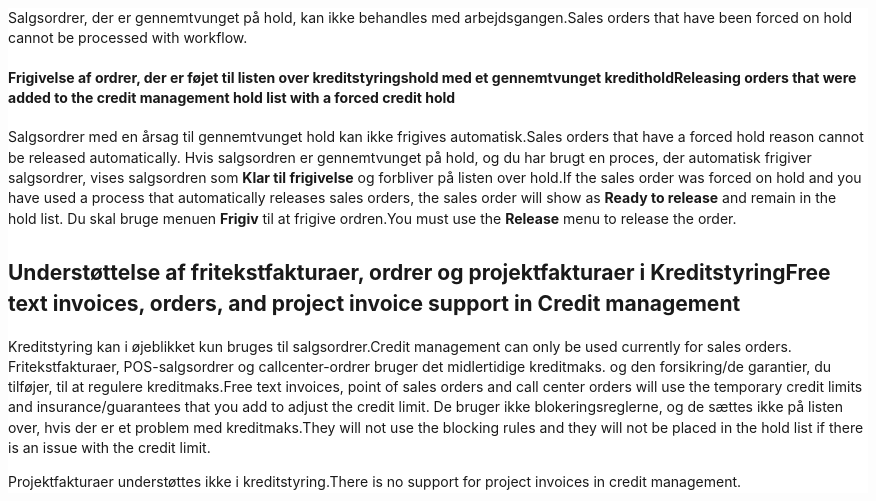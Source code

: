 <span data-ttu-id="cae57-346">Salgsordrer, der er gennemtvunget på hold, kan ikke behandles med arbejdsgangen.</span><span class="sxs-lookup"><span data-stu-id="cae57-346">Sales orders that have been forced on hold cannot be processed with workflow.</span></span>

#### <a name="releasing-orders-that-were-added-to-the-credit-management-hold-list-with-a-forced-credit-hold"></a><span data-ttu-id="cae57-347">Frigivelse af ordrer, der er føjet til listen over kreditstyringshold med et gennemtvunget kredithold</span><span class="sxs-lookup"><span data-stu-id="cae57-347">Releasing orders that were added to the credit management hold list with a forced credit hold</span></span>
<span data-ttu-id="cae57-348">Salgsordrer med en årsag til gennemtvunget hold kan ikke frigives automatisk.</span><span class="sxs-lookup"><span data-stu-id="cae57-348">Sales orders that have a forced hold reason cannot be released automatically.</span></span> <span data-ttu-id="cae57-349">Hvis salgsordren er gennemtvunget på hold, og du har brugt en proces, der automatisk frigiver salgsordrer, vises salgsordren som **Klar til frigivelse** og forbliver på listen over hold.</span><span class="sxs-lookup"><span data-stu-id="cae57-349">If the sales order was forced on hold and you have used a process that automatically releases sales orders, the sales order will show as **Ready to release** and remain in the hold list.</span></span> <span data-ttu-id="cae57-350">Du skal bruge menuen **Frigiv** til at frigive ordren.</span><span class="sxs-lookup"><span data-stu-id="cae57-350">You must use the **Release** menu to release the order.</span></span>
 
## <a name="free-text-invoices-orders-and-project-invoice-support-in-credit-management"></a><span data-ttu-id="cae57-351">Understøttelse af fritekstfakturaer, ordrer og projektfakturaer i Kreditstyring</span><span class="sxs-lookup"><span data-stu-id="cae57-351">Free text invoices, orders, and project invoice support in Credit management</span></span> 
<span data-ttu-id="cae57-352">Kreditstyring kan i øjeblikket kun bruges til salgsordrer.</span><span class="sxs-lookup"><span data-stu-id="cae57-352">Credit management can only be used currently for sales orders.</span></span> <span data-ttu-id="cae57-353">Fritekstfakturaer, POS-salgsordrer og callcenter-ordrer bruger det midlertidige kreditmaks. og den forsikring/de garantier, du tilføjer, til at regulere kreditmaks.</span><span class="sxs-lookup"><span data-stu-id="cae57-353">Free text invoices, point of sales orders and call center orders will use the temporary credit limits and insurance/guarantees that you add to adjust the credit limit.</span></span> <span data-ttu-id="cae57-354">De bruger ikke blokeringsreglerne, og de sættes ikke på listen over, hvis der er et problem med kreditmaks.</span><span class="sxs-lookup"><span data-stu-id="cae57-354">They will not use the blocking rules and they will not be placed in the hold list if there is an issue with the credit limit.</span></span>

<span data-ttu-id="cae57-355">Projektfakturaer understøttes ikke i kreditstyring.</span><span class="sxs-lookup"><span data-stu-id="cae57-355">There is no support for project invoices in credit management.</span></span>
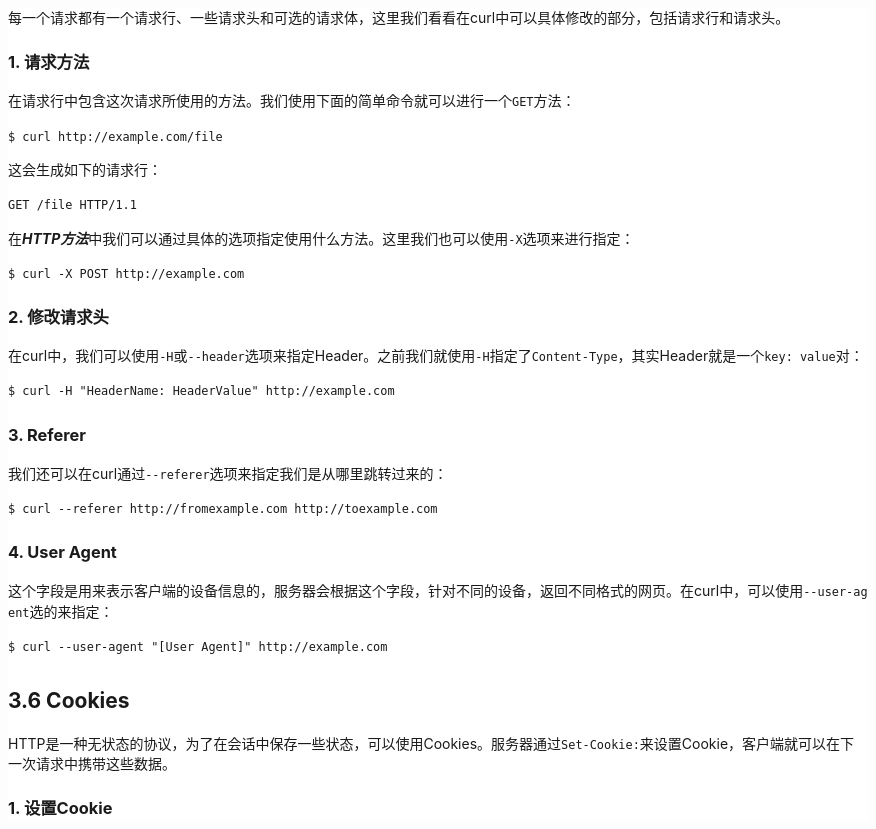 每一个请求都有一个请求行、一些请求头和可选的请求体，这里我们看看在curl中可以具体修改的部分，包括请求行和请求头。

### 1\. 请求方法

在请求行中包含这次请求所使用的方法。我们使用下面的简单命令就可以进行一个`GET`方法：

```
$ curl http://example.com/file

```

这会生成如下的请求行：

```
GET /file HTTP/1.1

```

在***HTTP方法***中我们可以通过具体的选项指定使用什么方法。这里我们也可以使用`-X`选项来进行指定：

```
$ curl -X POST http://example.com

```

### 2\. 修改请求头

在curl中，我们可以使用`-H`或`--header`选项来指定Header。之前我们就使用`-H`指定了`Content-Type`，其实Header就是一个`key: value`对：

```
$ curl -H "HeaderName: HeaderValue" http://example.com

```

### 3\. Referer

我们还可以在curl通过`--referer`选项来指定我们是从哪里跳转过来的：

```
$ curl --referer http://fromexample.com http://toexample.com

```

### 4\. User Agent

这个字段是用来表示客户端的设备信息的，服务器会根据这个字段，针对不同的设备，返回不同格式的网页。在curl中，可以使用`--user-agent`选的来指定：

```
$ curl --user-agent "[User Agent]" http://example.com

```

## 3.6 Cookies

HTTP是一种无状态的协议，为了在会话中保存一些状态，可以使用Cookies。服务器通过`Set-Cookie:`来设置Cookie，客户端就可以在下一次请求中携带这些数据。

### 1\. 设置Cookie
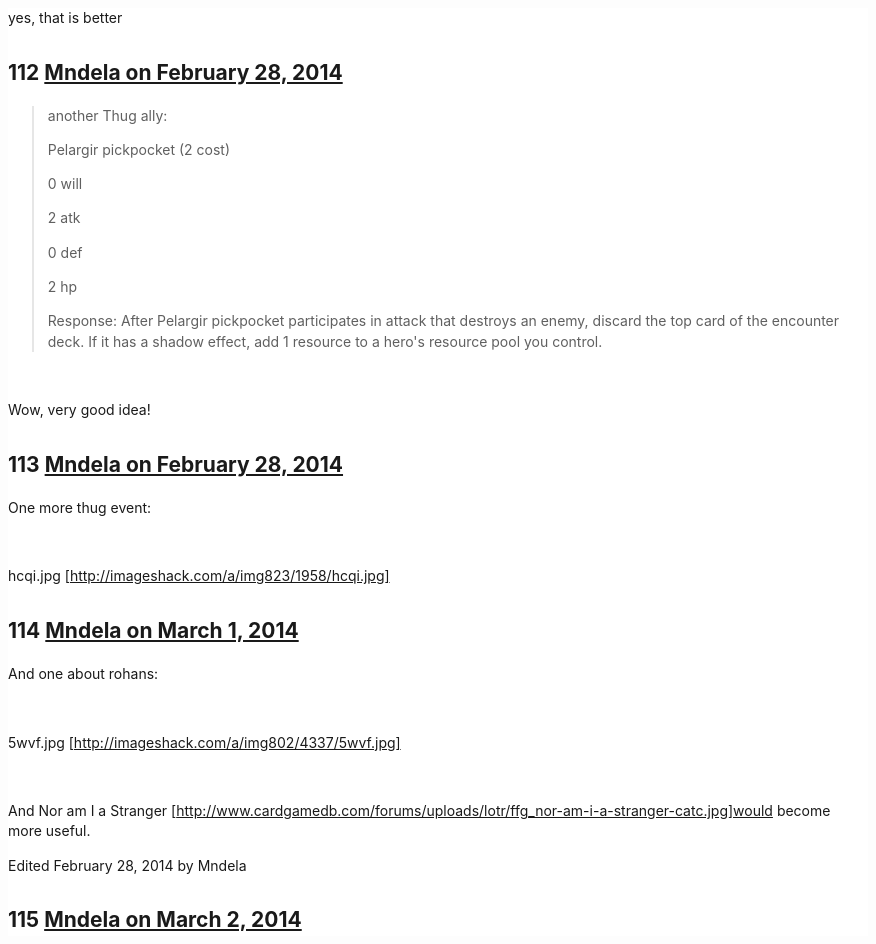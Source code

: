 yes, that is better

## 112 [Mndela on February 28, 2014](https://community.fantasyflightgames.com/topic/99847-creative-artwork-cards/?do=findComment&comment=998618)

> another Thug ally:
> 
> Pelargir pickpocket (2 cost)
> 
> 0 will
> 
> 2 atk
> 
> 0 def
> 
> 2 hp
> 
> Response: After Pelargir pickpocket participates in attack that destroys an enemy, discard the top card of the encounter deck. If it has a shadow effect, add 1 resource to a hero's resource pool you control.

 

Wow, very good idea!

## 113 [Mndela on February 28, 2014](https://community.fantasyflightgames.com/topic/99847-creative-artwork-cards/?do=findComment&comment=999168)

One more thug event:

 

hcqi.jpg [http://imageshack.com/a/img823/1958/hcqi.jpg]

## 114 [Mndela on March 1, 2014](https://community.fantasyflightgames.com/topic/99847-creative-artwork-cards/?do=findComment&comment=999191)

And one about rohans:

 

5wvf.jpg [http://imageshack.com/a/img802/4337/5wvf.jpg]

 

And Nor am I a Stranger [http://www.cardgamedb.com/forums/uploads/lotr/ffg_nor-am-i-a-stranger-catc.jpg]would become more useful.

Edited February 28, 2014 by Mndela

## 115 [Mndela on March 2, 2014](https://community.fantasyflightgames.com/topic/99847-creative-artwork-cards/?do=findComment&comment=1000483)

________

• **Directions**
In the listing above, find the line containing "### 3\. Referer" and the line containing "that is better"; print those lines and every line between them exactly, leaving out pictures.

• **The completed task**
### 3\. Referer

我们还可以在curl通过`--referer`选项来指定我们是从哪里跳转过来的：

```
$ curl --referer http://fromexample.com http://toexample.com

```

### 4\. User Agent

这个字段是用来表示客户端的设备信息的，服务器会根据这个字段，针对不同的设备，返回不同格式的网页。在curl中，可以使用`--user-agent`选的来指定：

```
$ curl --user-agent "[User Agent]" http://example.com

```

## 3.6 Cookies

HTTP是一种无状态的协议，为了在会话中保存一些状态，可以使用Cookies。服务器通过`Set-Cookie:`来设置Cookie，客户端就可以在下一次请求中携带这些数据。

### 1\. 设置Cookie
Source code

: yes, that is better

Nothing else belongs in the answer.